Ora, não é razoável acusar o eleitorado pelo resultado das eleições, porque o voto não é uma escolha de livre-arbítrio do eleitor, mas, sim, uma opção limitada por uma agenda que lhe é imposta pelo sistema eleitoral, pelo sistema partidário que dele decorre e pelas cúpulas partidárias, pressionadas mais pelos interesses da classe dirigente do que pelo clamor popular. A liberdade política do cidadão brasileiro pode ser considerada uma liberdade condicionada.

O voto popular limita-se a responder a uma agenda compulsória, construída de cima para baixo, não é uma livre escolha. A pesquisa sobre comportamento eleitoral tem foco na descrição estatística, ou na interpretação “qualitativa” de variáveis presentes nas respostas dos eleitores, mas nada ensina sobre o processo político que criou o leque de escolhas que lhe são impostas. É como um experimento em que se consideram as respostas, ignorando inteiramente os estímulos que lhes deram origem.

Parte-se sempre do perfil do eleitor, pressupondo que o povo é o único fator que determina o resultado das urnas. O processo eleitoral envolve, porém, uma interação complexa entre dimensões mais ou menos independentes entre si. Entre outras, elas incluem variáveis relativas à história política, à percepção desse contexto político pelos atores envolvidos e atitudes, expectativas e reações que daí resultam, diante das candidaturas em jogo.

Minha hipótese é que o comportamento dos eleitores é determinado pela maneira como o povo percebe a evolução do processo político, isto é, para onde caminham as ameaças ao bem-estar e à liberdade do povo, em face da ganância e da paixão de poder dos Grandes (tal como as define Maquiavel). O eleitor comum escolhe entre quais candidatos, partidos, novas políticas adotadas ou revogadas são percebidos como ameaça ao bem-estar e à liberdade do cidadão – isto é, mantêm e ampliam os privilégios e a corrupção dos poderosos – e quais, ao contrário, são percebidos como barreiras contra a opressão e a exploração do cidadão comum pela classe dirigente. No presente caso, desde as revelação dos escândalos do mensalão a classe política como um todo tem encarnado, na percepção popular, toda a malignidade dessa ameaça à vida, à honra e aos parcos bens que garantem a sobrevivência da imensa maioria.

Essa percepção não é cristalina. É mediada pelos partidos e movimentos de opinião, e raramente se expressa numa imagem única – como, por exemplo, a percepção da inflação, do desemprego, do empobrecimento, da corrupção da máquina pública, da insegurança, da degradação moral. Essas “preferências” populares são tudo menos nítidas e unívocas. São, ao contrário, difusas e equívocas.

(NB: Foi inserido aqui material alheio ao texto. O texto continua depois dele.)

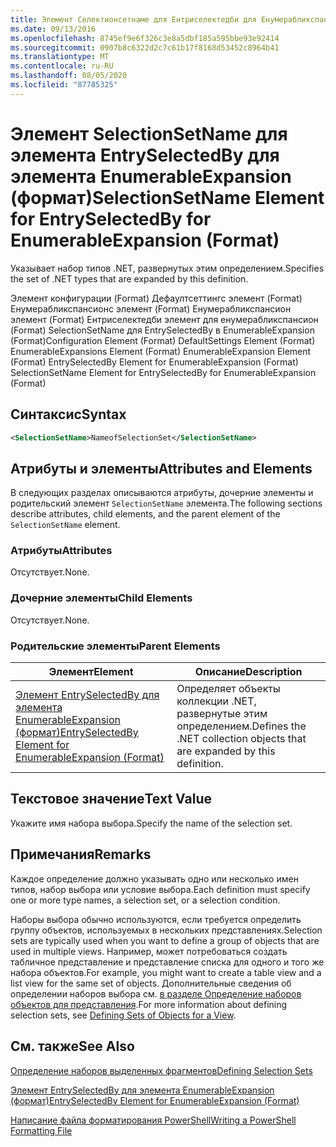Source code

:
```yaml
---
title: Элемент Селектионсетнаме для Ентриселектедби для Енумерабликспансион (Format) | Документация Майкрософт
ms.date: 09/13/2016
ms.openlocfilehash: 8745ef9e6f326c3e8a5dbf185a595bbe93e92414
ms.sourcegitcommit: 0907b8c6322d2c7c61b17f8168d53452c8964b41
ms.translationtype: MT
ms.contentlocale: ru-RU
ms.lasthandoff: 08/05/2020
ms.locfileid: "87785325"
---
```

# <a name="selectionsetname-element-for-entryselectedby-for-enumerableexpansion-format"></a><span data-ttu-id="ca087-102">Элемент SelectionSetName для элемента EntrySelectedBy для элемента EnumerableExpansion (формат)</span><span class="sxs-lookup"><span data-stu-id="ca087-102">SelectionSetName Element for EntrySelectedBy for EnumerableExpansion (Format)</span></span>

<span data-ttu-id="ca087-103">Указывает набор типов .NET, развернутых этим определением.</span><span class="sxs-lookup"><span data-stu-id="ca087-103">Specifies the set of .NET types that are expanded by this definition.</span></span>

<span data-ttu-id="ca087-104">Элемент конфигурации (Format) Дефаултсеттингс элемент (Format) Енумерабликспансионс элемент (Format) Енумерабликспансион элемент (Format) Ентриселектедби элемент для енумерабликспансион (Format) SelectionSetName для EntrySelectedBy в EnumerableExpansion (Format)</span><span class="sxs-lookup"><span data-stu-id="ca087-104">Configuration Element (Format) DefaultSettings Element (Format) EnumerableExpansions Element (Format) EnumerableExpansion Element (Format) EntrySelectedBy Element for EnumerableExpansion (Format) SelectionSetName Element for EntrySelectedBy for EnumerableExpansion (Format)</span></span>

## <a name="syntax"></a><span data-ttu-id="ca087-105">Синтаксис</span><span class="sxs-lookup"><span data-stu-id="ca087-105">Syntax</span></span>

```xml
<SelectionSetName>NameofSelectionSet</SelectionSetName>

```

## <a name="attributes-and-elements"></a><span data-ttu-id="ca087-106">Атрибуты и элементы</span><span class="sxs-lookup"><span data-stu-id="ca087-106">Attributes and Elements</span></span>

<span data-ttu-id="ca087-107">В следующих разделах описываются атрибуты, дочерние элементы и родительский элемент `SelectionSetName` элемента.</span><span class="sxs-lookup"><span data-stu-id="ca087-107">The following sections describe attributes, child elements, and the parent element of the `SelectionSetName` element.</span></span>

### <a name="attributes"></a><span data-ttu-id="ca087-108">Атрибуты</span><span class="sxs-lookup"><span data-stu-id="ca087-108">Attributes</span></span>

<span data-ttu-id="ca087-109">Отсутствует.</span><span class="sxs-lookup"><span data-stu-id="ca087-109">None.</span></span>

### <a name="child-elements"></a><span data-ttu-id="ca087-110">Дочерние элементы</span><span class="sxs-lookup"><span data-stu-id="ca087-110">Child Elements</span></span>

<span data-ttu-id="ca087-111">Отсутствует.</span><span class="sxs-lookup"><span data-stu-id="ca087-111">None.</span></span>

### <a name="parent-elements"></a><span data-ttu-id="ca087-112">Родительские элементы</span><span class="sxs-lookup"><span data-stu-id="ca087-112">Parent Elements</span></span>

|<span data-ttu-id="ca087-113">Элемент</span><span class="sxs-lookup"><span data-stu-id="ca087-113">Element</span></span>|<span data-ttu-id="ca087-114">Описание</span><span class="sxs-lookup"><span data-stu-id="ca087-114">Description</span></span>|
|-------------|-----------------|
|[<span data-ttu-id="ca087-115">Элемент EntrySelectedBy для элемента EnumerableExpansion (формат)</span><span class="sxs-lookup"><span data-stu-id="ca087-115">EntrySelectedBy Element for EnumerableExpansion (Format)</span></span>](./entryselectedby-element-for-enumerableexpansion-format.md)|<span data-ttu-id="ca087-116">Определяет объекты коллекции .NET, развернутые этим определением.</span><span class="sxs-lookup"><span data-stu-id="ca087-116">Defines the .NET collection objects that are expanded by this definition.</span></span>|

## <a name="text-value"></a><span data-ttu-id="ca087-117">Текстовое значение</span><span class="sxs-lookup"><span data-stu-id="ca087-117">Text Value</span></span>

<span data-ttu-id="ca087-118">Укажите имя набора выбора.</span><span class="sxs-lookup"><span data-stu-id="ca087-118">Specify the name of the selection set.</span></span>

## <a name="remarks"></a><span data-ttu-id="ca087-119">Примечания</span><span class="sxs-lookup"><span data-stu-id="ca087-119">Remarks</span></span>

<span data-ttu-id="ca087-120">Каждое определение должно указывать одно или несколько имен типов, набор выбора или условие выбора.</span><span class="sxs-lookup"><span data-stu-id="ca087-120">Each definition must specify one or more type names, a selection set, or a selection condition.</span></span>

<span data-ttu-id="ca087-121">Наборы выбора обычно используются, если требуется определить группу объектов, используемых в нескольких представлениях.</span><span class="sxs-lookup"><span data-stu-id="ca087-121">Selection sets are typically used when you want to define a group of objects that are used in multiple views.</span></span> <span data-ttu-id="ca087-122">Например, может потребоваться создать табличное представление и представление списка для одного и того же набора объектов.</span><span class="sxs-lookup"><span data-stu-id="ca087-122">For example, you might want to create a table view and a list view for the same set of objects.</span></span> <span data-ttu-id="ca087-123">Дополнительные сведения об определении наборов выбора см. [в разделе Определение наборов объектов для представления](./defining-selection-sets.md).</span><span class="sxs-lookup"><span data-stu-id="ca087-123">For more information about defining selection sets, see [Defining Sets of Objects for a View](./defining-selection-sets.md).</span></span>

## <a name="see-also"></a><span data-ttu-id="ca087-124">См. также</span><span class="sxs-lookup"><span data-stu-id="ca087-124">See Also</span></span>

[<span data-ttu-id="ca087-125">Определение наборов выделенных фрагментов</span><span class="sxs-lookup"><span data-stu-id="ca087-125">Defining Selection Sets</span></span>](./defining-selection-sets.md)

[<span data-ttu-id="ca087-126">Элемент EntrySelectedBy для элемента EnumerableExpansion (формат)</span><span class="sxs-lookup"><span data-stu-id="ca087-126">EntrySelectedBy Element for EnumerableExpansion (Format)</span></span>](./entryselectedby-element-for-enumerableexpansion-format.md)

[<span data-ttu-id="ca087-127">Написание файла форматирования PowerShell</span><span class="sxs-lookup"><span data-stu-id="ca087-127">Writing a PowerShell Formatting File</span></span>](./writing-a-powershell-formatting-file.md)
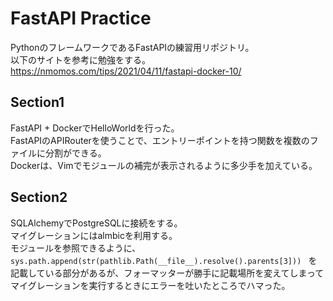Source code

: # FastAPI Practice
PythonのフレームワークであるFastAPIの練習用リポジトリ。  
以下のサイトを参考に勉強をする。  
https://nmomos.com/tips/2021/04/11/fastapi-docker-10/

## Section1
FastAPI + DockerでHelloWorldを行った。  
FastAPIのAPIRouterを使うことで、エントリーポイントを持つ関数を複数のファイルに分割ができる。  
Dockerは、Vimでモジュールの補完が表示されるように多少手を加えている。

## Section2
SQLAlchemyでPostgreSQLに接続をする。  
マイグレーションにはalmbicを利用する。  
モジュールを参照できるように、
```sys.path.append(str(pathlib.Path(__file__).resolve().parents[3])) ```
を記載している部分があるが、フォーマッターが勝手に記載場所を変えてしまってマイグレーションを実行するときにエラーを吐いたところでハマった。
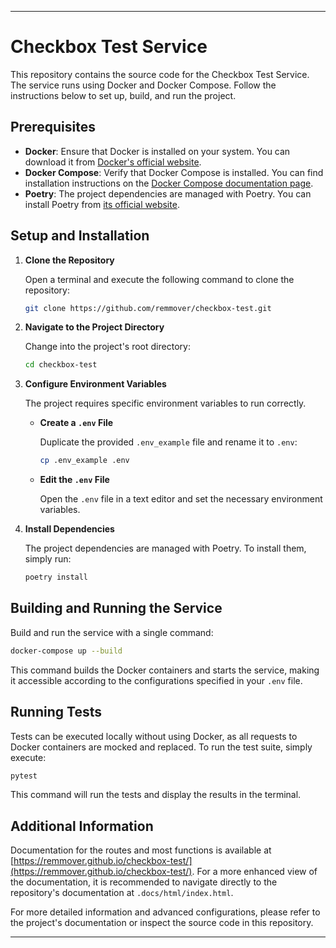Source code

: 
---
# Checkbox Test Service

This repository contains the source code for the Checkbox Test Service. The service runs using Docker and Docker Compose. Follow the instructions below to set up, build, and run the project.

## Prerequisites

- **Docker**: Ensure that Docker is installed on your system. You can download it from [Docker's official website](https://www.docker.com/get-started).
- **Docker Compose**: Verify that Docker Compose is installed. You can find installation instructions on the [Docker Compose documentation page](https://docs.docker.com/compose/install/).
- **Poetry**: The project dependencies are managed with Poetry. You can install Poetry from [its official website](https://python-poetry.org/).

## Setup and Installation

1. **Clone the Repository**

   Open a terminal and execute the following command to clone the repository:

   ```bash
   git clone https://github.com/remmover/checkbox-test.git
   ```

2. **Navigate to the Project Directory**

   Change into the project's root directory:

   ```bash
   cd checkbox-test
   ```

3. **Configure Environment Variables**

   The project requires specific environment variables to run correctly.

   - **Create a `.env` File**

     Duplicate the provided `.env_example` file and rename it to `.env`:

     ```bash
     cp .env_example .env
     ```

   - **Edit the `.env` File**

     Open the `.env` file in a text editor and set the necessary environment variables.

4. **Install Dependencies**

   The project dependencies are managed with Poetry. To install them, simply run:

   ```bash
   poetry install
   ```

## Building and Running the Service

Build and run the service with a single command:

```bash
docker-compose up --build
```

This command builds the Docker containers and starts the service, making it accessible according to the configurations specified in your `.env` file.

## Running Tests

Tests can be executed locally without using Docker, as all requests to Docker containers are mocked and replaced. To run the test suite, simply execute:

```bash
pytest
```

This command will run the tests and display the results in the terminal.

## Additional Information

Documentation for the routes and most functions is available at [https://remmover.github.io/checkbox-test/](https://remmover.github.io/checkbox-test/). For a more enhanced view of the documentation, it is recommended to navigate directly to the repository's documentation at `.docs/html/index.html`.

For more detailed information and advanced configurations, please refer to the project's documentation or inspect the source code in this repository.

--- 
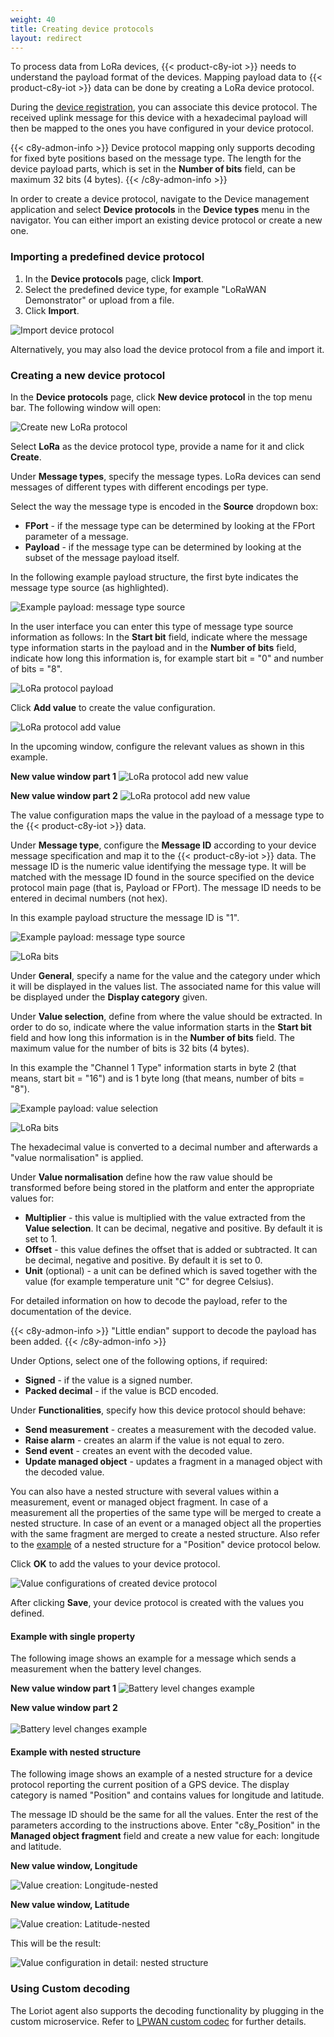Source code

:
 ```yaml
---
weight: 40
title: Creating device protocols
layout: redirect
---
```



To process data from LoRa devices, {{< product-c8y-iot >}} needs to understand the payload format of the devices. Mapping payload data to {{< product-c8y-iot >}} data can be done by creating a LoRa device protocol.

During the [device registration](#register-loriot-device), you can associate this device protocol. The received uplink message for this device with a hexadecimal payload will then be mapped to the ones you have configured in your device protocol.

{{< c8y-admon-info >}}
Device protocol mapping only supports decoding for fixed byte positions based on the message type.
The length for the device payload parts, which is set in the **Number of bits** field, can be maximum 32 bits (4 bytes).
{{< /c8y-admon-info >}}

In order to create a device protocol, navigate to the Device management application and select **Device protocols** in the **Device types** menu in the navigator. You can either import an existing device protocol or create a new one.

<a name="import-device-type"></a>
### Importing a predefined device protocol

1. In the **Device protocols** page, click **Import**.
2. Select the predefined device type, for example "LoRaWAN Demonstrator" or upload from a file.
3. Click **Import**.

![Import device protocol](/images/device-protocols/lora-actility/lora-protocols-import.png)

Alternatively, you may also load the device protocol from a file and import it.

<a name="create-new-device-type"></a>
### Creating a new device protocol

In the **Device protocols** page, click **New device protocol** in the top menu bar. The following window will open:

![Create new LoRa protocol](/images/device-protocols/lora-actility/lora-protocols-new.png)

Select **LoRa** as the device protocol type, provide a name for it and click **Create**.

Under **Message types**, specify the message types. LoRa devices can send messages of different types with different encodings per type.

Select the way the message type is encoded in the **Source** dropdown box:

- **FPort** - if the message type can be determined by looking at the FPort parameter of a message.
- **Payload** - if the message type can be determined by looking at the subset of the message payload itself.

In the following example payload structure, the first byte indicates the message type source (as highlighted).

<img src="/images/device-protocols/lora-actility/lora-payload-example1.png" alt="Example payload: message type source" style="max-width: 100%">

In the user interface you can enter this type of message type source information as follows: In the **Start bit** field, indicate where the message type information starts in the payload and in the **Number of bits** field, indicate how long this information is, for example start bit = "0" and number of bits = "8".

![LoRa protocol payload](/images/device-protocols/lora-actility/lora-protocols-payload.png)

Click **Add value** to create the value configuration.

![LoRa protocol add value](/images/device-protocols/lora-actility/lora-protocols-addvalue.png)

In the upcoming window, configure the relevant values as shown in this example.

**New value window part 1**
![LoRa protocol add new value](/images/device-protocols/lora-actility/lora-protocols-newvalue.png)

**New value window part 2**
![LoRa protocol add new value](/images/device-protocols/lora-actility/lora-protocols-newvalue2.png)

The value configuration maps the value in the payload of a message type to the {{< product-c8y-iot >}} data.

Under **Message type**, configure the **Message ID** according to your device message specification and map it to the {{< product-c8y-iot >}} data. The message ID is the numeric value identifying the message type. It will be matched with the message ID found in the source specified on the device protocol main page (that is, Payload or FPort). The message ID needs to be entered in decimal numbers (not hex).

In this example payload structure the message ID is "1".

<img src="/images/device-protocols/lora-actility/lora-payload-example2.png" alt="Example payload: message type source" style="max-width: 100%">

![LoRa bits](/images/device-protocols/lora-actility/lora-protocols-loraid.png)

Under **General**, specify a name for the value and the category under which it will be displayed in the values list. The associated name for this value will be displayed under the **Display category** given.

Under **Value selection**, define from where the value should be extracted. In order to do so, indicate where the value information starts in the **Start bit** field and how long this information is in the **Number of bits** field. The maximum value for the number of bits is 32 bits (4 bytes).

In this example the "Channel 1 Type" information starts in byte 2 (that means, start bit = "16") and is 1 byte long (that means, number of bits = "8").

<img src="/images/device-protocols/lora-actility/lora-payload-example3.png" alt="Example payload: value selection" style="max-width: 100%">

![LoRa bits](/images/device-protocols/lora-actility/lora-protocols-lorabits.png)

The hexadecimal value is converted to a decimal number and afterwards a "value normalisation" is applied.

Under **Value normalisation** define how the raw value should be transformed before being stored in the platform and enter the appropriate values for:

- **Multiplier** - this value is multiplied with the value extracted from the **Value selection**. It can be decimal, negative and positive. By default it is set to 1.
- **Offset** - this value defines the offset that is added or subtracted. It can be decimal, negative and positive. By default it is set to 0.
- **Unit** (optional) - a unit can be defined which is saved together with the value (for example temperature unit "C" for degree Celsius).

For detailed information on how to decode the payload, refer to the documentation of the device.

{{< c8y-admon-info >}}
"Little endian" support to decode the payload has been added.
{{< /c8y-admon-info >}}

Under Options, select one of the following options, if required:

* **Signed** - if the value is a signed number.
* **Packed decimal** - if the value is BCD encoded.

Under **Functionalities**, specify how this device protocol should behave:

- **Send measurement** - creates a measurement with the decoded value.
- **Raise alarm** - creates an alarm if the value is not equal to zero.
- **Send event** - creates an event with the decoded value.
- **Update managed object** - updates a fragment in a managed object with the decoded value.

You can also have a nested structure with several values within a measurement, event or managed object fragment. In case of a measurement all the properties of the same type will be merged to create a nested structure. In case of an event or a managed object all the properties with the same fragment are merged to create a nested structure. Also refer to the [example](#nested-structure-example) of a nested structure for a "Position" device protocol below.

Click **OK** to add the values to your device protocol.

![Value configurations of created device protocol](/images/device-protocols/lora-actility/lora-protocols-loraprotocol.png)

After clicking **Save**, your device protocol is created with the values you defined.

#### Example with single property

The following image shows an example for a message which sends a measurement when the battery level changes.

**New value window part 1**
![Battery level changes example](/images/device-protocols/lora-actility/lora-protocols-battery.png)

**New value window part 2**
<br><br>
![Battery level changes example](/images/device-protocols/lora-actility/lora-protocols-battery2.png)

<a name="nested-structure-example"></a>
#### Example with nested structure

The following image shows an example of a nested structure for a device protocol reporting the current position of a GPS device. The display category is named "Position" and contains values for longitude and latitude.

The message ID should be the same for all the values. Enter the rest of the parameters according to the instructions above. Enter "c8y_Position" in the **Managed object fragment** field and create a new value for each: longitude and latitude.

**New value window, Longitude**

![Value creation: Longitude-nested](/images/device-protocols/lora-actility/lora-protocols-lng.png)

**New value window, Latitude**

![Value creation: Latitude-nested](/images/device-protocols/lora-actility/lora-protocols-lat.png)

This will be the result:

![Value configuration in detail: nested structure](/images/device-protocols/lora-actility/lora-protocols-gpsexample.png)

### Using Custom decoding

The Loriot agent also supports the decoding functionality by plugging in the custom microservice. Refer to [LPWAN custom codec](../lpwan-custom-codec) for further details.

Com isso, as análises do processo eleitoral não captam o caráter único do caso presente. Não lhes vem à mente que há cinco longos e sofridos anos o povo brasileiro tem manifestado, reiteradamente, sua indignação quanto à maneira como tem sido governado.

Diante do desprezo cego, surdo e mudo dos governantes, e do silêncio envergonhado das candidaturas, continuam prometendo creches, hospitais, metrôs, que todos sabem que não serão construídos, se o forem, não vão funcionar, se funcionarem, não vão atender decentemente ao povo. Uma garantia de mudança da política e dos políticos, desde que minimamente crível, seria o único caminho para disputar a maioria do eleitorado indignado com tudo e com todos.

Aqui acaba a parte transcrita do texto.